Кроме того, автор романа «Процесс» ездил на мотоцикле. С некоторой натяжкой можно сказать, что молодой Кафка был одним из первых европейских байкеров. В середине августа 1907 года 24-летний Франц, находясь на каникулах в Триеше у своего дяди, писал Максу Броду: «Я много катаюсь на мотоцикле, много плаваю, подолгу лежу обнаженным в траве у пруда, до полуночи провожу время в парке с девушкой, которая докучает мне своей влюбленностью, уже перекладывал сено на лугу, соорудил карусель, после грозы помогал вязать снопы, пас коров и коз на лугу, а вечером пригонял их домой, много играл в бильярд, совершал долгие пешие прогулки, пил много пива […]». Кстати, дальше в письме будущий классик модернизма пишет, что в этом городе у него есть на примете еще две симпатичные девушки.

Близкие люди Кафки часто вспоминали о его доброте и чуткости. Дора Диамант рассказывала, как однажды во время прогулки по городскому парку Штеглица в Берлине они с Францем увидели плачущую девочку: «Она плакала из-за того, что потеряла куклу. Кафка стал утешать ребенка, но она не хотела утешиться. „Но ведь твоя кукла вовсе не потерялась, – вдруг сказал поэт, – она просто уехала, я ее только что видел и разговаривал с нею. Она мне твердо обещала прислать тебе письмо. Завтра в это время будь здесь, я тебе принесу его“. Тут малышка перестала плакать – и на следующий день Кафка действительно принес письмо, в котором кукла рассказывала о своих дорожных приключениях. С этого началась настоящая кукольная переписка, продолжавшаяся несколько недель и закончившаяся только тогда, когда больному поэту пришлось изменить свое место жительства, отправившись в последнюю поездку: Прага – Вена – Кирлинг. Под конец он не забыл среди всей суматохи столь печального для него переезда послать ребенку куклу, представив ее как старую, потерявшуюся, которая просто от всего пережитого в дальних странах несколько изменила свой облик».

Макс Брод говорил, что благодаря глубине личности Кафка был одним из самых интересных людей, с которыми ему доводилось встречаться. Его главными чертами Брод называл абсолютную правдивость и обостренную совесть «во всех вопросах нравственности, в которых он не терпел ни малейшей несправедливости». Писатель был прекрасным другом, всегда готовым прийти на помощь. Иногда Кафка проявлял нерешительность, когда речь шла о важном жизненном выборе, например, о женитьбе. В то же время он был смелым, сильным и решительным человеком: хорошим наездником, пловцом и гребцом. Брод считал, что в Кафке «не было трусости, но было очень развитое чувство ответственности». Благодаря самоконтролю Кафки окружающие крайне редко могли догадаться о его внутренних проблемах.
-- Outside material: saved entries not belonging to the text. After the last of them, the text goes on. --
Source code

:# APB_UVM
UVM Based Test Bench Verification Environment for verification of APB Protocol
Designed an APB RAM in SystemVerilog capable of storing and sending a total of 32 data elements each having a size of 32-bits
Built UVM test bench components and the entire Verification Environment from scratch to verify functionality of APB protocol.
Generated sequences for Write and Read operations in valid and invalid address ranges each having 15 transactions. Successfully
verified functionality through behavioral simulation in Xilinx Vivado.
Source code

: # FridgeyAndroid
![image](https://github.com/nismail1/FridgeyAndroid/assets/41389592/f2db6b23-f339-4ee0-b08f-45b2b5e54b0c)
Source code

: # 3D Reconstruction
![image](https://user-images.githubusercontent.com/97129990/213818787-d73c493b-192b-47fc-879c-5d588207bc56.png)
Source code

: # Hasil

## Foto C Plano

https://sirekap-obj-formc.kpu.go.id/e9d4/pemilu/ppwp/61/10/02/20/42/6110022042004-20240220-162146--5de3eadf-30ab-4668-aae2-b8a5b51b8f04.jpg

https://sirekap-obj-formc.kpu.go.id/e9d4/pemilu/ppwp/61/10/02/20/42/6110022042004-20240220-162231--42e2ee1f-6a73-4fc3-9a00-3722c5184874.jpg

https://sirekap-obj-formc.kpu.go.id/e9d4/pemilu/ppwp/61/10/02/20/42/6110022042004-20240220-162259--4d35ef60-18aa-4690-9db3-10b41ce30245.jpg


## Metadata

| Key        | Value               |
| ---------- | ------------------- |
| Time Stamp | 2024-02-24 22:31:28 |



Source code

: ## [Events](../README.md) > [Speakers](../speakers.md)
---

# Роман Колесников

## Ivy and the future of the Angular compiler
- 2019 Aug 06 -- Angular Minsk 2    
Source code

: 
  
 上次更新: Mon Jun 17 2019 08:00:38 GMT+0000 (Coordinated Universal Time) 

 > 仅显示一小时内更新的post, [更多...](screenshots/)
Конечно, Франц Кафка не был таким темпераментным жизнелюбом, как, например, Хемингуэй или Маркес, но у него была возможность прожить свою жизнь иначе. Однако постепенно, под гнетом внешних и внутренних обстоятельств Кафка становится таким, каким его часто представляют: ипохондриком и невротиком с гигантским комплексом вины, бессонницей и частыми депрессиями. Этот трагический путь он начнет после окончания университета.

В 1906 году 23-летний Франц Кафка становится доктором права и начинает работать юристом в крупном страховом обществе «Assicurazioni Generali». Но он с трудом переносит тяжелый ритм работы, недоволен зарплатой, поэтому через несколько месяцев переходит в «Агентство по страхованию рабочих от несчастных случаев». Здесь Кафка работает в качестве служащего «с простым посещением», то есть с 8 до 14 часов без послеобеденной работы. В этом страховом агентстве он будет служить до 1922 года, пока болезнь не заставит его уйти на раннюю пенсию.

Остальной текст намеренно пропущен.